1990'da İkinci Körfez Savaşı'nda bir gecede bu sefer yarım milyon Kuzey Iraklı ayakkabısını dahi giymeye fırsat bulamadan can havliyle yine Türkiye'ye sığındı. Ülkenin dört bir yanından, ânında binlerce yiyecek -içecek -giyecek dolu kamyonlar akın akın yardıma koştu.
1989'da Komünist Bulgaristan Başkanı Jivkov'un başlattığı 'adını, dilini, dinini değiştir' zulmü sonucu 300.000 soydaşımız 6 asırdır yaşadığı topraklarda her şeylerini bırakarak Türkiye'ye sığındı.
Ne ABD ne Avrupa basınında Jivkov'u kınayan en ufak bir ilana rastlamadık.
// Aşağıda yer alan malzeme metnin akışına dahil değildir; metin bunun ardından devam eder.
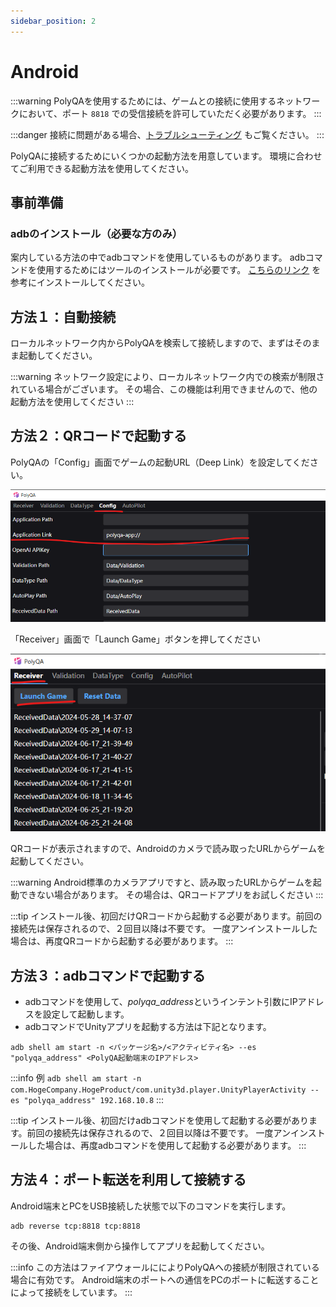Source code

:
 ```yaml
---
sidebar_position: 2
---
```


# Android

:::warning
PolyQAを使用するためには、ゲームとの接続に使用するネットワークにおいて、ポート `8818` での受信接続を許可していただく必要があります。
:::

:::danger
接続に問題がある場合、[トラブルシューティング](./troubleshooting) もご覧ください。
:::

PolyQAに接続するためにいくつかの起動方法を用意しています。
環境に合わせてご利用できる起動方法を使用してください。

## 事前準備

### adbのインストール（必要な方のみ）

案内している方法の中でadbコマンドを使用しているものがあります。
adbコマンドを使用するためにはツールのインストールが必要です。
[こちらのリンク](https://tech.la-fra.com/2018/07/29/post-204/) を参考にインストールしてください。

## 方法１：自動接続

ローカルネットワーク内からPolyQAを検索して接続しますので、まずはそのまま起動してください。

:::warning
ネットワーク設定により、ローカルネットワーク内での検索が制限されている場合がございます。
その場合、この機能は利用できませんので、他の起動方法を使用してください
:::

## 方法２：QRコードで起動する

PolyQAの「Config」画面でゲームの起動URL（Deep Link）を設定してください。

![](./img/application_link.png)

「Receiver」画面で「Launch Game」ボタンを押してください

![](./img/launch_game.png)

QRコードが表示されますので、Androidのカメラで読み取ったURLからゲームを起動してください。

:::warning
Android標準のカメラアプリですと、読み取ったURLからゲームを起動できない場合があります。
その場合は、QRコードアプリをお試しください
:::

:::tip
インストール後、初回だけQRコードから起動する必要があります。前回の接続先は保存されるので、２回目以降は不要です。
一度アンインストールした場合は、再度QRコードから起動する必要があります。
:::

## 方法３：adbコマンドで起動する

- adbコマンドを使用して、*polyqa_address*というインテント引数にIPアドレスを設定して起動します。
- adbコマンドでUnityアプリを起動する方法は下記となります。

```
adb shell am start -n <パッケージ名>/<アクティビティ名> --es "polyqa_address" <PolyQA起動端末のIPアドレス>
```

:::info 例
`adb shell am start -n com.HogeCompany.HogeProduct/com.unity3d.player.UnityPlayerActivity --es "polyqa_address" 192.168.10.8`
:::

:::tip
インストール後、初回だけadbコマンドを使用して起動する必要があります。前回の接続先は保存されるので、２回目以降は不要です。
一度アンインストールした場合は、再度adbコマンドを使用して起動する必要があります。
:::

## 方法４：ポート転送を利用して接続する

Android端末とPCをUSB接続した状態で以下のコマンドを実行します。

```
adb reverse tcp:8818 tcp:8818
```

その後、Android端末側から操作してアプリを起動してください。

:::info
この方法はファイアウォールにによりPolyQAへの接続が制限されている場合に有効です。
Android端末のポートへの通信をPCのポートに転送することによって接続をしています。
:::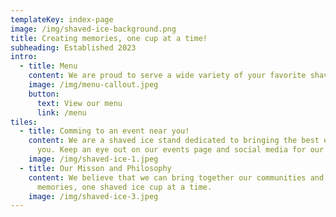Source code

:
 ```yaml
---
templateKey: index-page
image: /img/shaved-ice-background.png
title: Creating memories, one cup at a time!
subheading: Established 2023
intro:
  - title: Menu
    content: We are proud to serve a wide variety of your favorite shaved ice flavors!
    image: /img/menu-callout.jpeg
    button:
      text: View our menu
      link: /menu
tiles:
  - title: Comming to an event near you!
    content: We are a shaved ice stand dedicated to bringing the best experiences to events near
      you. Keep an eye out on our events page and social media for our next stop near you!
    image: /img/shaved-ice-1.jpeg
  - title: Our Misson and Philosophy
    content: We believe that we can bring together our communities and create life-long family 
      memories, one shaved ice cup at a time.
    image: /img/shaved-ice-3.jpeg
---
```

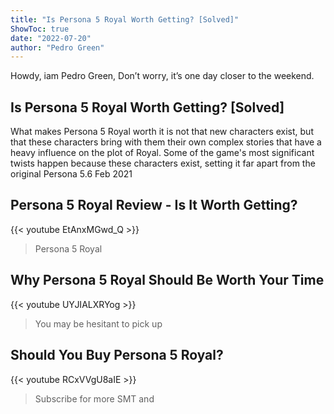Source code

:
 ```yaml
---
title: "Is Persona 5 Royal Worth Getting? [Solved]"
ShowToc: true 
date: "2022-07-20"
author: "Pedro Green" 
---
```


Howdy, iam Pedro Green, Don’t worry, it’s one day closer to the weekend.
## Is Persona 5 Royal Worth Getting? [Solved]
What makes Persona 5 Royal worth it is not that new characters exist, but that these characters bring with them their own complex stories that have a heavy influence on the plot of Royal. Some of the game's most significant twists happen because these characters exist, setting it far apart from the original Persona 5.6 Feb 2021

## Persona 5 Royal Review - Is It Worth Getting?
{{< youtube EtAnxMGwd_Q >}}
>Persona 5 Royal

## Why Persona 5 Royal Should Be Worth Your Time
{{< youtube UYJIALXRYog >}}
>You may be hesitant to pick up 

## Should You Buy Persona 5 Royal?
{{< youtube RCxVVgU8aIE >}}
>Subscribe for more SMT and 

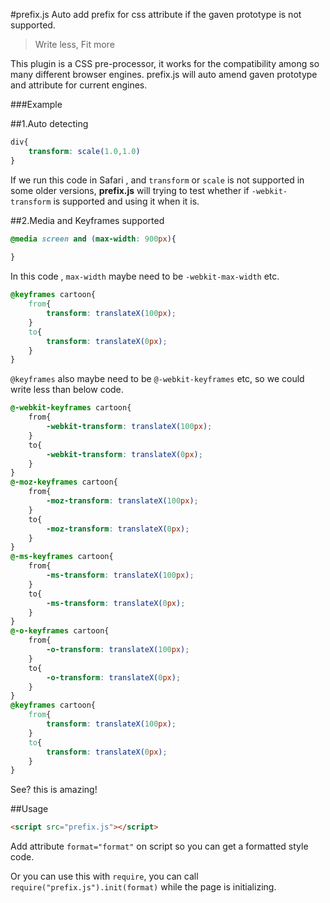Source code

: #prefix.js
Auto add prefix for css attribute if the gaven prototype is not supported.

> Write less, Fit more

This plugin is a CSS pre-processor, it works for the compatibility among so many different browser engines. prefix.js will auto amend gaven prototype and attribute for current engines.
 
###Example

##1.Auto detecting

```css
div{
    transform: scale(1.0,1.0)
}
```

If we run this code in Safari , and `transform` or `scale` is not supported in some older versions, **prefix.js** will trying to test whether if `-webkit-transform` is supported and using it when it is.

##2.Media and Keyframes supported

```css
@media screen and (max-width: 900px){
    
}
```

In this code , `max-width` maybe need to be `-webkit-max-width` etc.

```css
@keyframes cartoon{
    from{
        transform: translateX(100px);
    }
    to{
        transform: translateX(0px);
    }
}
```

`@keyframes` also maybe need to be `@-webkit-keyframes` etc, so we could write less than below code.

```css
@-webkit-keyframes cartoon{
    from{
        -webkit-transform: translateX(100px);
    }
    to{
        -webkit-transform: translateX(0px);
    }
}
@-moz-keyframes cartoon{
    from{
        -moz-transform: translateX(100px);
    }
    to{
        -moz-transform: translateX(0px);
    }
}
@-ms-keyframes cartoon{
    from{
        -ms-transform: translateX(100px);
    }
    to{
        -ms-transform: translateX(0px);
    }
}
@-o-keyframes cartoon{
    from{
        -o-transform: translateX(100px);
    }
    to{
        -o-transform: translateX(0px);
    }
}
@keyframes cartoon{
    from{
        transform: translateX(100px);
    }
    to{
        transform: translateX(0px);
    }
}
```

See? this is amazing!

##Usage

```html
<script src="prefix.js"></script>
```

Add attribute `format="format"` on script so you can get a formatted style code.

Or you can use this with `require`, you can call `require("prefix.js").init(format)` while the page is initializing.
1992'den itibaren Saraybosnalılar Müslüman ve de Türk kabul edildikleri için düzenli ve sürekli soykırıma tabi tutuldular, hatta bir kısmı BM'ye bağlı Hollandalı subay ve askerlerinin gözleri önünde umursamazlıkla katledildi. Bu vahşeti lânetleyen herhangi bir ilâna rastlamadığımız gibi, yıllar sonra katliama göz yuman Hollandalı subay ve askerler Hollanda Devletince madalyalara layık görüldüler.
30 yıl boyunca devam eden PKK vahşetinde öldürülen Asker ve Polis şehitlerimizden vazgeçtim, beş bin'in üstünde çocuk- kadın- yaşlı ve sivil için tavır koymuş kaç Batılı ismi sayabilirsiniz? Öyle bir ilana öncülük eden Türk aydınına da rastlanmadı.
1985'ten bu yana yalnız Almanya'da Türklere ait 3500'den fazla işyeri, dükkân, büro, ev vs saldırıya uğradı, kimileri içinde insanlarımızla yakıldı. Alman Devleti ve Polisi'nin bu olaylara duyarsızlığını eleştiren bir tek ilan göremedim.
Bunlar birebir yaşadığım geçmiş olaylardır ve bir hatırlatma mesajıdır." diyen Bülent Akarcalı, şöyle devam ediyor: "Bu yazı ne Gezi olaylarını ve arkasından gelişen durumları destekleyen yazılı ve görsel basın desteğini, ne de yurt dışında kendi paramızla çıkarttığımız ilânları eleştirmek için yazılmıştır. Tek amacı şudur: Türkiye'nin eksiğini- yanlışını görmeye ve bunu kınamaya bu kadar hazır bir Batı dünyası ve bu dünyayı harekete geçirecek insanlarımız, şu yukarıda saydığım vahşetler, insanlık dışı suçlar işlenirken neredeydiler?
Irak'ta bir milyon insan öldürülürken yoktular, hâlâ her hafta yüzlercesi ölürken yoklar. Suriye'dekiler ölürken yoklar. Mısır'dakiler ölürken yoklar. Sınırlarımız içinde bir milyona yakın mülteciye hayat hakkını biz verirken onlar yine yoklar!
Ama iş Türkiye'yi kınamak olunca varlar! Siz imzalayanlar söyleyin, imzaladığınız yazılarınızın içeriğine değil ama temsil ettiğiniz toplumlarınızın samimiyetine nasıl inanalım?"
***
Bir Batı ve özellikle Avrupa uzmanı olan Akarcalı dostumun da dikkat çektiği hususları ilâve ettiğimizde görüyoruz ki, 'kendine demokrat', 'kendine saygılı' ve 'kendine insan' bir Batı dünyası var. Bunu artık yadırgamıyoruz. Yadırgadığımız ve maalesef görmekten utandığımız, memleketimiz içinde de, aynı şekilde 'kendine demokrat'ların bulunmasıdır.